• PROBLEM: All of the data should be given again word for word, though the images are to be left out.

Rendered images with source text:
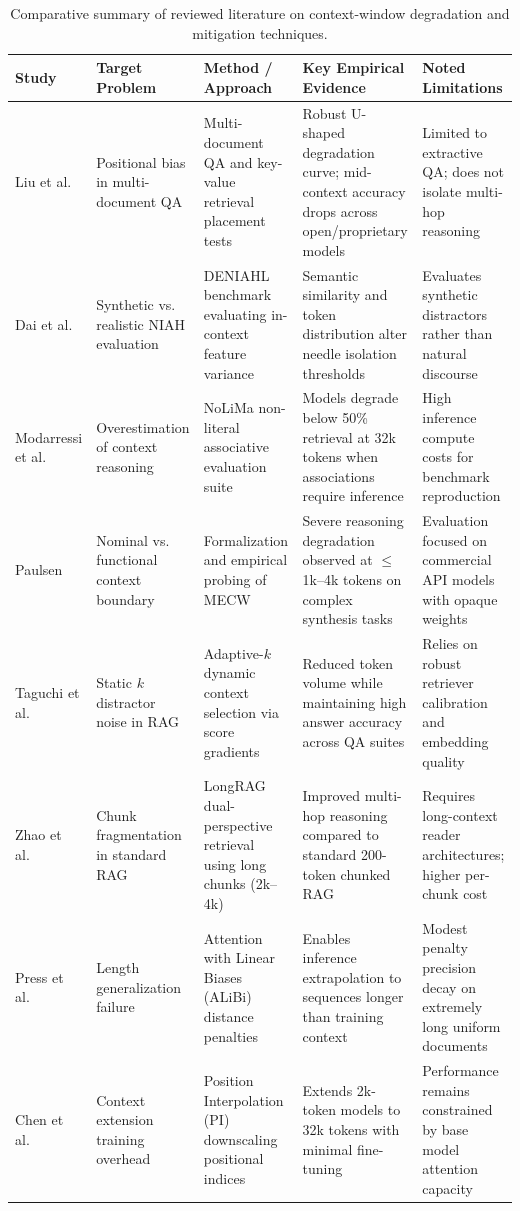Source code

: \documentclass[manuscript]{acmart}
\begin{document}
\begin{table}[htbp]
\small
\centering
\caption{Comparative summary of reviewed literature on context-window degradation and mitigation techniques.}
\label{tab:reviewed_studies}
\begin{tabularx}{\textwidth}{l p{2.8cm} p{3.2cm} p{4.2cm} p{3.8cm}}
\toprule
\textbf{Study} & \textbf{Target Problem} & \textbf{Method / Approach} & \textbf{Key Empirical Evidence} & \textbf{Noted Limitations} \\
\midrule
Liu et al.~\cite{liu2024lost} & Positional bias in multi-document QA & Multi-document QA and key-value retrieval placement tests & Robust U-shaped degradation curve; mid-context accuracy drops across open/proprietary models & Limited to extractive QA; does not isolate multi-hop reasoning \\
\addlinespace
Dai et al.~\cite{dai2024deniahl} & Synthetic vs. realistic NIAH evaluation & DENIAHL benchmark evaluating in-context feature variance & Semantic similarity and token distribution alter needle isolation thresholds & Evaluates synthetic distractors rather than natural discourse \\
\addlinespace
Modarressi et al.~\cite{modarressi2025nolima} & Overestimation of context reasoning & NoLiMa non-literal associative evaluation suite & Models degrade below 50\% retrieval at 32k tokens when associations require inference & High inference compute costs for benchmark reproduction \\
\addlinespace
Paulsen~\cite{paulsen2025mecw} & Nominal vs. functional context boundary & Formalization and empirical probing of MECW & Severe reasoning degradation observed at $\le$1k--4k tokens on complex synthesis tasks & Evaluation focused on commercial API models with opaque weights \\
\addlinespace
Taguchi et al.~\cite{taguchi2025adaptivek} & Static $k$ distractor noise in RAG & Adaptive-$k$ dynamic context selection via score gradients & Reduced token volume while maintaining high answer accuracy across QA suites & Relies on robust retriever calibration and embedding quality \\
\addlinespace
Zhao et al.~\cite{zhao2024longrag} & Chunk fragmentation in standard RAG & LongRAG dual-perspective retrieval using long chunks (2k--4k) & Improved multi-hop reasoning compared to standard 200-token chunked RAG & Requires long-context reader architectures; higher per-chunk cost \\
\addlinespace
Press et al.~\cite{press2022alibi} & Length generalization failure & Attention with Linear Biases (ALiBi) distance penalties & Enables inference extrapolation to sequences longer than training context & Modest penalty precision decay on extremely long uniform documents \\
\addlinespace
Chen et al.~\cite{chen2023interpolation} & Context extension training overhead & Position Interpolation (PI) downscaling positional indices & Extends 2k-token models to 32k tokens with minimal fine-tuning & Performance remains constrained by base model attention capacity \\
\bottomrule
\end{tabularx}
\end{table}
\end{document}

• REPLY TO THE TASK:
Source code

: \documentclass[manuscript]{acmart}
\begin{document}
\begin{table}[htbp]
\small
\centering
\caption{Comparative summary of reviewed literature on context-window degradation and mitigation techniques.}
\label{tab:reviewed_studies}
\begin{tabularx}{\textwidth}{l p{2.8cm} p{3.2cm} p{4.2cm} p{3.8cm}}
\toprule
\textbf{Study} & \textbf{Target Problem} & \textbf{Method / Approach} & \textbf{Key Empirical Evidence} & \textbf{Noted Limitations} \\
\midrule
Liu et al.~\cite{liu2024lost} & Positional bias in multi-document QA & Multi-document QA and key-value retrieval placement tests & Robust U-shaped degradation curve; mid-context accuracy drops across open/proprietary models & Limited to extractive QA; does not isolate multi-hop reasoning \\
\addlinespace
Dai et al.~\cite{dai2024deniahl} & Synthetic vs. realistic NIAH evaluation & DENIAHL benchmark evaluating in-context feature variance & Semantic similarity and token distribution alter needle isolation thresholds & Evaluates synthetic distractors rather than natural discourse \\
\addlinespace
Modarressi et al.~\cite{modarressi2025nolima} & Overestimation of context reasoning & NoLiMa non-literal associative evaluation suite & Models degrade below 50\% retrieval at 32k tokens when associations require inference & High inference compute costs for benchmark reproduction \\
\addlinespace
Paulsen~\cite{paulsen2025mecw} & Nominal vs. functional context boundary & Formalization and empirical probing of MECW & Severe reasoning degradation observed at $\le$1k--4k tokens on complex synthesis tasks & Evaluation focused on commercial API models with opaque weights \\
\addlinespace
Taguchi et al.~\cite{taguchi2025adaptivek} & Static $k$ distractor noise in RAG & Adaptive-$k$ dynamic context selection via score gradients & Reduced token volume while maintaining high answer accuracy across QA suites & Relies on robust retriever calibration and embedding quality \\
\addlinespace
Zhao et al.~\cite{zhao2024longrag} & Chunk fragmentation in standard RAG & LongRAG dual-perspective retrieval using long chunks (2k--4k) & Improved multi-hop reasoning compared to standard 200-token chunked RAG & Requires long-context reader architectures; higher per-chunk cost \\
\addlinespace
Press et al.~\cite{press2022alibi} & Length generalization failure & Attention with Linear Biases (ALiBi) distance penalties & Enables inference extrapolation to sequences longer than training context & Modest penalty precision decay on extremely long uniform documents \\
\addlinespace
Chen et al.~\cite{chen2023interpolation} & Context extension training overhead & Position Interpolation (PI) downscaling positional indices & Extends 2k-token models to 32k tokens with minimal fine-tuning & Performance remains constrained by base model attention capacity \\
\bottomrule
\end{tabularx}
\end{table}
\end{document}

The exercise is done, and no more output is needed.